Pour réussir cette mutation de la gouvernance il paraît indispensable de s'interroger sur un certain nombre de points:

  • quelle est le fonction du militant « de base » ?

    • Très naturellement, chacun pensera « tractage » « collage d'affiche » « manifester à la demande » ...toute action cataloguée de militante, mais dont l'efficacité est très difficile à mesurer. En effet, la motivation militante des petits partis est très forte et on ne peut pas conclure que cette motivation soit concluante, au contraire même. Ce n'est pas le militant qui fait la notoriété d'un parti.

    • La deuxième fonction est de désigner les élus, à tous les niveaux, qui seront les représentants de la/les politiques à mettre en œuvre, notamment pour proposer un projet (changer le modèle de société). C'est probablement la plus grande responsabilité du militant. Il a donc un pouvoir sur le projet éventuel de société, bien sûr s'il a la possibilité d'exprimer un choix réel. Car il faut bien reconnaître qu'il n'a pas réellement le choix au nom du principe de réalité, quelques exemples:

      • premier cas, un candidat est déjà en place (c'est un élu) Que se passera-t-il ? Réponse; le sortant sera désigné quand bien même il ne porte aucun projet ou valeur de changement. L'intérêt électoral du parti primera sur le fond car on le sait, en général c'est le sortant qui a le plus de chance d'être élu....jusqu'à un pic de probabilité que l'on constate quand on a été battu. Cela peut durer ainsi 15, 20 ...30 ans soit quelques générations tenues à l'écart du débat. Dans ce cas on peut considérer que le projet véritable est d'être élu, pour cela il faut plaire au plus grand nombre et assoir son image dans la durée.

      • Deuxième cas, un candidat a déjà un mandat par ailleurs, il est donc connu. Ici aussi, l'intérêt électoraliste du parti primera sur le fond suivant de savants calculs de dosage qui n'ont pas beaucoup de rapport avec le profil réel des candidats.

      • Troisième cas, il faut désigner un candidat « nouveau » Ici aussi, l'intérêt électoraliste du parti primera sur le fond en désignant un professionnel en herbe (souvent formé dans des écoles ad-hoc) .

  • quelle est la fonction du militant élu ?

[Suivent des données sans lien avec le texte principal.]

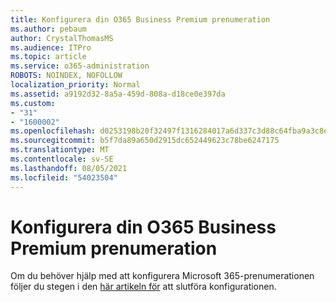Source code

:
 ```yaml
---
title: Konfigurera din O365 Business Premium prenumeration
ms.author: pebaum
author: CrystalThomasMS
ms.audience: ITPro
ms.topic: article
ms.service: o365-administration
ROBOTS: NOINDEX, NOFOLLOW
localization_priority: Normal
ms.assetid: a9192d32-8a5a-459d-808a-d18ce0e397da
ms.custom:
- "31"
- "1600002"
ms.openlocfilehash: d0253198b20f32497f1316284017a6d337c3d88c64fba9a3c8e05c0057b655d7
ms.sourcegitcommit: b5f7da89a650d2915dc652449623c78be6247175
ms.translationtype: MT
ms.contentlocale: sv-SE
ms.lasthandoff: 08/05/2021
ms.locfileid: "54023504"
---
```

# <a name="setting-up-your-o365-business-premium-subscription"></a>Konfigurera din O365 Business Premium prenumeration

Om du behöver hjälp med att konfigurera Microsoft 365-prenumerationen följer du stegen i den [här artikeln för](https://docs.microsoft.com/microsoft-365/admin/setup/setup?view=o365-worldwide&tabs=BusPremium) att slutföra konfigurationen.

    • À priori, la réponse serait « mettre en œuvre le programme ou projet établi par le parti » La réalité est différente, au nom du sacro-saint réalisme. C'est encore plus vrai quand il s'agit de durer dans le temps. Pourtant, nous le savons tous, il est impossible de porter des projets politiques sans usure au delà de quelques années.

    • Pourtant le militant a un rôle essentiel, celui de désigner ses candidats aux élections pour être élu. Ce rôle a été confisqué pour partie pour les explications précédentes. Il s'agit de redonner ce rôle essentiel aux militants .

Propositions:

  • les élus déjà en place doivent rendre compte aux militants qui les ont mandatés;

    • pour cela ils doivent expliquer le sens des politiques menées et des choix, relativement aux valeurs qui les ont déterminées. Les militants doivent, en particulier, s'interroger sur l'engagement des élus; par exemple un élu qui s'abriterait derrière des choix gestionnaires ou des choix de type « marketing politique »

    • la meilleur façon d'être objectif est d'organiser ces temps d'échanges sur la base d'une méthode élaborée à priori qui précise les cycles et les critères à définir collectivement.

  • pour ceux qui souhaitent être mandatés;

    • de façon similaire un échange doit être organisé pour valider le projet du candidat à l'élection. Ici aussi, la meilleur façon d'être objectif est d'organiser ces temps d'échanges sur la base d'une méthode qui précise les cycles et les critères à définir collectivement.

Le carriérisme politique doit être combattu, il donne une image très négative des élus et détermine pour l'essentiel l'augmentation massive de l'abstention et du vote FN, par ailleurs il est un frein au changement. Pour cela le non-cumul doit devenir une obligation quel que soit le parcours des individus. Néanmoins il ne s'agit pas de culpabiliser les élus car cette situation est très ancienne et les élus n'en sont pas les seuls responsables.